I wish I could say that I’ve always been upbeat and positive. I cannot. I wish I could say that I never give in to my flesh. Again, honesty forbids me to say this. I have learned that even when I fail Him, He is there. I feel like I’ve always let Him down.
Believe me, as a kid, the folks in my church did NOT look at me and say “Hey, there goes a future Pastor’s Wife!” No way. I’m more shocked than anyone at the things God has allowed me to see and do. Yet, why does He put up with me? I don’t know why! I am just so glad He does! I love my home Pastor, Bro. Ken Graham, so much.
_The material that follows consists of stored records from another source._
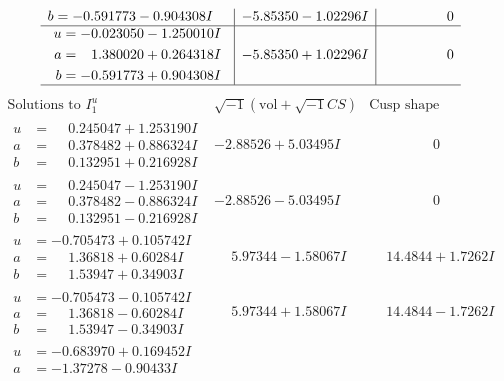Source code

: \documentclass[1p]{elsarticle_modified}
\theoremstyle{definition}
\newcommand{\I}{\sqrt{-1}}
\begin{document}
$$\begin{array}{c|c|c}
\begin{aligned}
b &= -0.591773 - 0.904308 I\end{aligned}
 & -5.85350 - 1.02296 I & \phantom{-0.000000 } 0 \\ \hline\begin{aligned}
u &= -0.023050 - 1.250010 I \\
a &= \phantom{-}1.380020 + 0.264318 I \\
b &= -0.591773 + 0.904308 I\end{aligned}
 & -5.85350 + 1.02296 I & \phantom{-0.000000 } 0\\
 \hline 
 \end{array}$$\newpage$$\begin{array}{c|c|c}  
\text{Solutions to }I^u_{1}& \I (\text{vol} + \sqrt{-1}CS) & \text{Cusp shape}\\
 \hline 
\begin{aligned}
u &= \phantom{-}0.245047 + 1.253190 I \\
a &= \phantom{-}0.378482 + 0.886324 I \\
b &= \phantom{-}0.132951 + 0.216928 I\end{aligned}
 & -2.88526 + 5.03495 I & \phantom{-0.000000 } 0 \\ \hline\begin{aligned}
u &= \phantom{-}0.245047 - 1.253190 I \\
a &= \phantom{-}0.378482 - 0.886324 I \\
b &= \phantom{-}0.132951 - 0.216928 I\end{aligned}
 & -2.88526 - 5.03495 I & \phantom{-0.000000 } 0 \\ \hline\begin{aligned}
u &= -0.705473 + 0.105742 I \\
a &= \phantom{-}1.36818 + 0.60284 I \\
b &= \phantom{-}1.53947 + 0.34903 I\end{aligned}
 & \phantom{-}5.97344 - 1.58067 I & \phantom{-}14.4844 + 1.7262 I \\ \hline\begin{aligned}
u &= -0.705473 - 0.105742 I \\
a &= \phantom{-}1.36818 - 0.60284 I \\
b &= \phantom{-}1.53947 - 0.34903 I\end{aligned}
 & \phantom{-}5.97344 + 1.58067 I & \phantom{-}14.4844 - 1.7262 I \\ \hline\begin{aligned}
u &= -0.683970 + 0.169452 I \\
a &= -1.37278 - 0.90433 I \\

\end{aligned}
\end{array}$$
\end{document}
I hardly go through a day where some of his teaching doesn’t come to mind. I often think of this quote that he used often: “I find it interesting that people think that after they get saved, they can live any way they want! That’s not true. If I could live any way I wanted now that I’m saved, I’d never sin again.” That’s how I feel. I wish I’d never let anyone down, but I have. I wish I’d never been disloyal, hateful or impatient. But I have been all of those things before. I’m so thankful His forgiveness is endless!
If Jesus-sinless, perfect Jesus- can keep loving me, and letting me continue to breathe, after I’ve failed Him so much, then I – sinful, imperfect Valerie – should be able to forgive the people who have hurt me.